My title got edited, so I wanted to make sure everyone knows this is homework. The problem is just to optimize the program, the hashing is my idea.
--
I'm working on optimizing a C program that groups together words that are anagrams of each other, and then prints them out.
Currently the program is basically a linked list of linked lists. Each link in the outer list is a group of words that are anagrams of each other.
The profile for the program shows that by far, the largest portion of execution time is the function wordLookup
. This is because it has to search every node, and with a possible 100k words read in from a file, this can take a very long time. For instance, here is the gprof
output for reading in 40k words:
Each sample counts as 0.01 seconds.
% cumulative self self total
time seconds seconds calls us/call us/call name
100.31 1.48 1.48 40000 37.12 37.12 wordLookup
0.00 1.48 0.00 78235 0.00 0.00 newnode
0.00 1.48 0.00 40000 0.00 0.00 sort_string
0.00 1.48 0.00 38235 0.00 0.00 wordInsert
0.00 1.48 0.00 1996 0.00 0.00 swap_words
0.00 1.48 0.00 1765 0.00 0.00 wordAppend
My idea for making this faster is to change the data structure to a hash table that chains all anagrams of each other in the same slot.

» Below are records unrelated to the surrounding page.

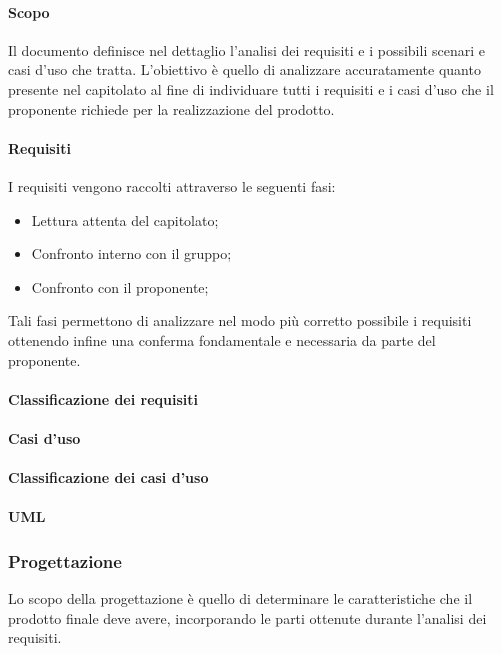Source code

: \paragraph{Scopo}
Il documento \docNameAdR{} definisce nel dettaglio l'analisi dei requisiti e i possibili scenari e casi d'uso che tratta. L'obiettivo è quello di analizzare accuratamente quanto presente nel capitolato al fine di individuare tutti i requisiti e i casi d'uso che il proponente richiede per la realizzazione del prodotto.

\paragraph{Requisiti}
I requisiti vengono raccolti attraverso le seguenti fasi:
\begin{itemize}
\item Lettura attenta del capitolato;
\item Confronto interno con il gruppo;
\item Confronto con il proponente;
\end{itemize}
Tali fasi permettono di analizzare nel modo più corretto possibile i requisiti ottenendo infine una conferma fondamentale e necessaria da parte del proponente.

\paragraph{Classificazione dei requisiti}


\paragraph{Casi d'uso}


\paragraph{Classificazione dei casi d'uso}


\paragraph{UML}


\subsubsection{Progettazione}
Lo scopo della progettazione è quello di determinare le caratteristiche che il prodotto finale deve avere, incorporando le parti ottenute durante l'analisi dei requisiti.

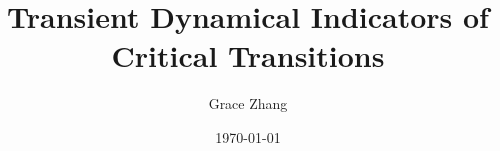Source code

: \documentclass[]{article}
\title{Transient Dynamical Indicators of Critical Transitions}
\author{Grace Zhang}
\date{\today}
\theoremstyle{plain}
\theoremstyle{definition}
\begin{document}
	\maketitle
	
	\begin{abstract}
		
	\end{abstract}

	\tableofcontents
	
	
    \newpage	
    
    
    
    
    
    
    
    
    
   
    
    \newpage
	

	
\end{document}
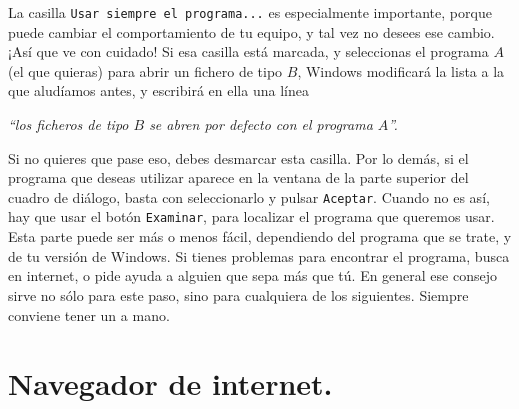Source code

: \documentclass[10pt,a4paper]{article}\usepackage[]{graphicx}\usepackage[]{color}
\newcounter {cont01}
\begin{document}
La casilla {\tt Usar siempre el programa...} es especialmente importante, porque puede cambiar el
comportamiento de tu equipo, y tal vez no desees ese cambio. ¡Así que ve con cuidado! Si esa
casilla está marcada, y seleccionas el programa $A$ (el que quieras) para abrir un fichero de tipo
$B$, Windows modificará la lista a la que aludíamos antes, y escribirá en ella una línea
\begin{center}
{\em ``los ficheros de tipo $B$ se abren por defecto con el programa $A$''.}
\end{center}
Si no quieres que pase eso, debes desmarcar esta casilla. Por lo demás, si el programa que deseas
utilizar aparece en la ventana de la parte superior del cuadro de diálogo, basta con seleccionarlo
y pulsar {\tt Aceptar}. Cuando no es así, hay que usar el botón {\tt Examinar}, para localizar el
programa que queremos usar. Esta parte puede ser más o menos fácil, dependiendo del programa que se
trate, y de tu versión de Windows. Si tienes problemas para encontrar el programa, busca en
internet, o pide ayuda a alguien que sepa más que tú. En general ese consejo sirve no sólo para
este paso, sino para cualquiera de los siguientes. Siempre conviene tener un  a mano.

\section{Navegador de internet.}
\label{tut00:sec:NavegadorInternet}
\end{document}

Based on things my professor has said and things that I've read here, I'm thinking of something like this for my hash function. (Note: the prime numbers are distributed such that the most used letters are low numbers and the least used are high numbers.)
sort(string)
array alpha_primes = 5,71,37,29,2,53,59,19,11,83,79,31,43,13,7,67,97,23,17,3,41,73,47,89,61,101
hash(String) {
hash = 1
for (char in String) {
hash *= alpha_primes[char-'a'];
}
return hash % tablesize
}
Is there a hash table size for this problem that would appropriately distribute the values such that each group of anagrams has a distinct index in the table?
If that is not possible, then should I:
- chain the lists of words together (list of lists)
- use a probing (linear or quadratic) solution
- For either of these scenarios, what are the upsides/downsides when compared?